Thursday, March 28, 2019

Men Don't Leave

Men Don't Leave (Paul Brickman, 1990) More significant than what a film-maker produces after they win "Best Picture" is what they create after they've had enormous box-office success. Men Don't Leave is the film Paul Brickman made after the mega-successful Risky Business, which made a star of Tom Cruise. An Americanized version of La vie continue, written by Hollywood insider Barbara Benedek, it tells the story of the Macauley family (Jessica Lange, Chris O'Donnell, Charlie Korsmo), set adrift after the sudden death of the father, leaving them with debts and an unfinished house.

They pull up stakes and move from their idyllic (though incomplete) home in the woods to urban Baltimore, where the three must cope as best they can with their grief and their circumstances, grief not only for the father, around whom the family seemed to revolve, but also for the life that his death, scatters to the four (or, I should say the three) winds. 

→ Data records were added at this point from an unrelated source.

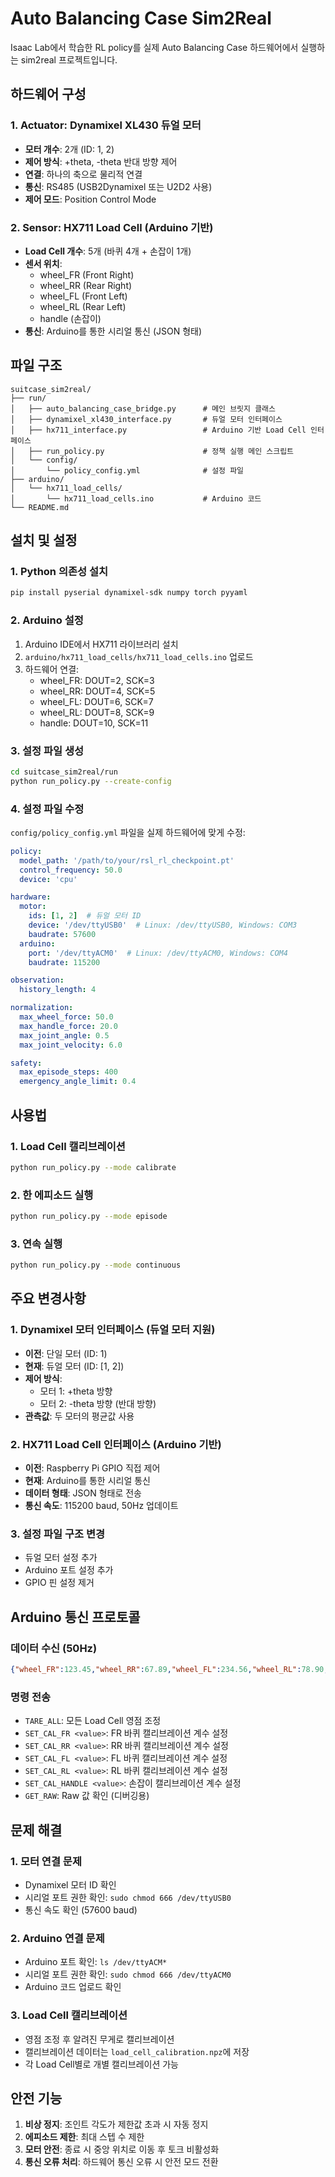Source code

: # Auto Balancing Case Sim2Real

Isaac Lab에서 학습한 RL policy를 실제 Auto Balancing Case 하드웨어에서 실행하는 sim2real 프로젝트입니다.

## 하드웨어 구성

### 1. Actuator: Dynamixel XL430 듀얼 모터
- **모터 개수**: 2개 (ID: 1, 2)
- **제어 방식**: +theta, -theta 반대 방향 제어
- **연결**: 하나의 축으로 물리적 연결
- **통신**: RS485 (USB2Dynamixel 또는 U2D2 사용)
- **제어 모드**: Position Control Mode

### 2. Sensor: HX711 Load Cell (Arduino 기반)
- **Load Cell 개수**: 5개 (바퀴 4개 + 손잡이 1개)
- **센서 위치**: 
  - wheel_FR (Front Right)
  - wheel_RR (Rear Right) 
  - wheel_FL (Front Left)
  - wheel_RL (Rear Left)
  - handle (손잡이)
- **통신**: Arduino를 통한 시리얼 통신 (JSON 형태)

## 파일 구조

```
suitcase_sim2real/
├── run/
│   ├── auto_balancing_case_bridge.py      # 메인 브릿지 클래스
│   ├── dynamixel_xl430_interface.py       # 듀얼 모터 인터페이스
│   ├── hx711_interface.py                 # Arduino 기반 Load Cell 인터페이스
│   ├── run_policy.py                      # 정책 실행 메인 스크립트
│   └── config/
│       └── policy_config.yml              # 설정 파일
├── arduino/
│   └── hx711_load_cells/
│       └── hx711_load_cells.ino           # Arduino 코드
└── README.md
```

## 설치 및 설정

### 1. Python 의존성 설치
```bash
pip install pyserial dynamixel-sdk numpy torch pyyaml
```

### 2. Arduino 설정
1. Arduino IDE에서 HX711 라이브러리 설치
2. `arduino/hx711_load_cells/hx711_load_cells.ino` 업로드
3. 하드웨어 연결:
   - wheel_FR: DOUT=2, SCK=3
   - wheel_RR: DOUT=4, SCK=5
   - wheel_FL: DOUT=6, SCK=7
   - wheel_RL: DOUT=8, SCK=9
   - handle: DOUT=10, SCK=11

### 3. 설정 파일 생성
```bash
cd suitcase_sim2real/run
python run_policy.py --create-config
```

### 4. 설정 파일 수정
`config/policy_config.yml` 파일을 실제 하드웨어에 맞게 수정:
```yaml
policy:
  model_path: '/path/to/your/rsl_rl_checkpoint.pt'
  control_frequency: 50.0
  device: 'cpu'

hardware:
  motor:
    ids: [1, 2]  # 듀얼 모터 ID
    device: '/dev/ttyUSB0'  # Linux: /dev/ttyUSB0, Windows: COM3
    baudrate: 57600
  arduino:
    port: '/dev/ttyACM0'  # Linux: /dev/ttyACM0, Windows: COM4
    baudrate: 115200

observation:
  history_length: 4

normalization:
  max_wheel_force: 50.0
  max_handle_force: 20.0
  max_joint_angle: 0.5
  max_joint_velocity: 6.0

safety:
  max_episode_steps: 400
  emergency_angle_limit: 0.4
```

## 사용법

### 1. Load Cell 캘리브레이션
```bash
python run_policy.py --mode calibrate
```

### 2. 한 에피소드 실행
```bash
python run_policy.py --mode episode
```

### 3. 연속 실행
```bash
python run_policy.py --mode continuous
```

## 주요 변경사항

### 1. Dynamixel 모터 인터페이스 (듀얼 모터 지원)
- **이전**: 단일 모터 (ID: 1)
- **현재**: 듀얼 모터 (ID: [1, 2])
- **제어 방식**: 
  - 모터 1: +theta 방향
  - 모터 2: -theta 방향 (반대 방향)
- **관측값**: 두 모터의 평균값 사용

### 2. HX711 Load Cell 인터페이스 (Arduino 기반)
- **이전**: Raspberry Pi GPIO 직접 제어
- **현재**: Arduino를 통한 시리얼 통신
- **데이터 형태**: JSON 형태로 전송
- **통신 속도**: 115200 baud, 50Hz 업데이트

### 3. 설정 파일 구조 변경
- 듀얼 모터 설정 추가
- Arduino 포트 설정 추가
- GPIO 핀 설정 제거

## Arduino 통신 프로토콜

### 데이터 수신 (50Hz)
```json
{"wheel_FR":123.45,"wheel_RR":67.89,"wheel_FL":234.56,"wheel_RL":78.90,"handle":12.34}
```

### 명령 전송
- `TARE_ALL`: 모든 Load Cell 영점 조정
- `SET_CAL_FR <value>`: FR 바퀴 캘리브레이션 계수 설정
- `SET_CAL_RR <value>`: RR 바퀴 캘리브레이션 계수 설정
- `SET_CAL_FL <value>`: FL 바퀴 캘리브레이션 계수 설정
- `SET_CAL_RL <value>`: RL 바퀴 캘리브레이션 계수 설정
- `SET_CAL_HANDLE <value>`: 손잡이 캘리브레이션 계수 설정
- `GET_RAW`: Raw 값 확인 (디버깅용)

## 문제 해결

### 1. 모터 연결 문제
- Dynamixel 모터 ID 확인
- 시리얼 포트 권한 확인: `sudo chmod 666 /dev/ttyUSB0`
- 통신 속도 확인 (57600 baud)

### 2. Arduino 연결 문제
- Arduino 포트 확인: `ls /dev/ttyACM*`
- 시리얼 포트 권한 확인: `sudo chmod 666 /dev/ttyACM0`
- Arduino 코드 업로드 확인

### 3. Load Cell 캘리브레이션
- 영점 조정 후 알려진 무게로 캘리브레이션
- 캘리브레이션 데이터는 `load_cell_calibration.npz`에 저장
- 각 Load Cell별로 개별 캘리브레이션 가능

## 안전 기능

1. **비상 정지**: 조인트 각도가 제한값 초과 시 자동 정지
2. **에피소드 제한**: 최대 스텝 수 제한
3. **모터 안전**: 종료 시 중앙 위치로 이동 후 토크 비활성화
4. **통신 오류 처리**: 하드웨어 통신 오류 시 안전 모드 전환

The family fractures in their three different attempts to create a new life that resembles the old. Beth (Lange) takes on the father's all-controlling mode and goes to work at a bakery with a monster-boss (Kathy Bates, right on the cusp of stardom in a tough, unsentimental role), son Chris (O'Donnell) tries to be the man of the house but is pulled away, beginning a relationship with an older nurse, Jody (Joan Cusack), and young Matt (Korsmo, showing what a natural, affecting actor he could be in the first role of his short career) takes to stealing VCR's to buy lottery tickets in an scheme to win enough money to try and buy the family's house back.
As a film, it is a complete turn-around from Risky Business, which was cold, cynical, and shot with a clinical eye for composition. Men Don't Leave, is warmer, more desperate, and feels more real despite some contrivances in plot—I'm not sure a hot air balloon ride could snap one out of a "stuck-in-bed" depression, but having taken one, I know that it couldn't hurt, putting into reality a perspective change that's cathartic. Brickman still manages to produce arresting images that grab your attention and produce an odd counter-point to the comedy. The film also benefits from a quirky, textured Thomas Newman score. I suppose what I like most about it is the view that catastrophes come and catastrophes go, but life—not the same life, but a life—does goes on and, however you approach it, standing still or expecting the world to change your circumstances for you is futile.
And the performances are spot on—sometimes frustrating, sometimes inexplicable—make the characters human beings and not a collection of personality ticks. My memories of the one time I saw it are vivid (it didn't last long in theaters and only was released to DVD in late 2009 through Warner Brothers Archives site), so it's on a short list of films I want to re-view to see if my first impressions have held up over time, or if the film merely touched my individual buttons. Jessica Lange says that more people talk to her about Men Don't Leave than any of her other films, so I suspect it's the former.